→ WORK REQUIRED:
From the first entry to the last, copy each one exactly.

* * * *

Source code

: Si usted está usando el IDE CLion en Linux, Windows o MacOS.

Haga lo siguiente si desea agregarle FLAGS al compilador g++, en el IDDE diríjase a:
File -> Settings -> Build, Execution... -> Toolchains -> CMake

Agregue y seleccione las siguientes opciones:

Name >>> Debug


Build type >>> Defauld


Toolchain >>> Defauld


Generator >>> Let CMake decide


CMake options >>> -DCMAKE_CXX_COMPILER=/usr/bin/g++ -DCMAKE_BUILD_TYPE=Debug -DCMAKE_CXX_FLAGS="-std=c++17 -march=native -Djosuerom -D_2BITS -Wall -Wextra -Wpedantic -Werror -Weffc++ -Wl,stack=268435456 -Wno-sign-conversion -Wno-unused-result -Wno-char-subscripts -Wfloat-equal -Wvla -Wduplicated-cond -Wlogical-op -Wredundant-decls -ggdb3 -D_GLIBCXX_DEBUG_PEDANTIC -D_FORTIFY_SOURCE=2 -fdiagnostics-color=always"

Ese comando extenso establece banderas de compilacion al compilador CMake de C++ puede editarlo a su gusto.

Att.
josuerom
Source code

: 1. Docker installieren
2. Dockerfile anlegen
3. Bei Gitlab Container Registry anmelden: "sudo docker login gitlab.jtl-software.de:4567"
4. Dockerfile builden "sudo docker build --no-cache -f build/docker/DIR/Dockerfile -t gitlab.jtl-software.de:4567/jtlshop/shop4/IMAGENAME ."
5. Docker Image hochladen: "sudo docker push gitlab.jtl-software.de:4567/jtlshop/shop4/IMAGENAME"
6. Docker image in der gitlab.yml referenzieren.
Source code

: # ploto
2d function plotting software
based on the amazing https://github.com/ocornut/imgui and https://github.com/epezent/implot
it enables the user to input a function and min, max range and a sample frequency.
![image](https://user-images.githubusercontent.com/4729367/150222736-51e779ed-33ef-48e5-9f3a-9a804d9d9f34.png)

* * * *

→ WRITTEN ANSWER:
Source code

: Si usted está usando el IDE CLion en Linux, Windows o MacOS.

Haga lo siguiente si desea agregarle FLAGS al compilador g++, en el IDDE diríjase a:
File -> Settings -> Build, Execution... -> Toolchains -> CMake

Agregue y seleccione las siguientes opciones:

Name >>> Debug


Build type >>> Defauld


Toolchain >>> Defauld


Generator >>> Let CMake decide


CMake options >>> -DCMAKE_CXX_COMPILER=/usr/bin/g++ -DCMAKE_BUILD_TYPE=Debug -DCMAKE_CXX_FLAGS="-std=c++17 -march=native -Djosuerom -D_2BITS -Wall -Wextra -Wpedantic -Werror -Weffc++ -Wl,stack=268435456 -Wno-sign-conversion -Wno-unused-result -Wno-char-subscripts -Wfloat-equal -Wvla -Wduplicated-cond -Wlogical-op -Wredundant-decls -ggdb3 -D_GLIBCXX_DEBUG_PEDANTIC -D_FORTIFY_SOURCE=2 -fdiagnostics-color=always"

Ese comando extenso establece banderas de compilacion al compilador CMake de C++ puede editarlo a su gusto.

Att.
josuerom
Source code

: 1. Docker installieren
2. Dockerfile anlegen
3. Bei Gitlab Container Registry anmelden: "sudo docker login gitlab.jtl-software.de:4567"
4. Dockerfile builden "sudo docker build --no-cache -f build/docker/DIR/Dockerfile -t gitlab.jtl-software.de:4567/jtlshop/shop4/IMAGENAME ."
5. Docker Image hochladen: "sudo docker push gitlab.jtl-software.de:4567/jtlshop/shop4/IMAGENAME"
6. Docker image in der gitlab.yml referenzieren.
Source code

: # ploto
2d function plotting software
based on the amazing https://github.com/ocornut/imgui and https://github.com/epezent/implot
it enables the user to input a function and min, max range and a sample frequency.
![image](https://user-images.githubusercontent.com/4729367/150222736-51e779ed-33ef-48e5-9f3a-9a804d9d9f34.png)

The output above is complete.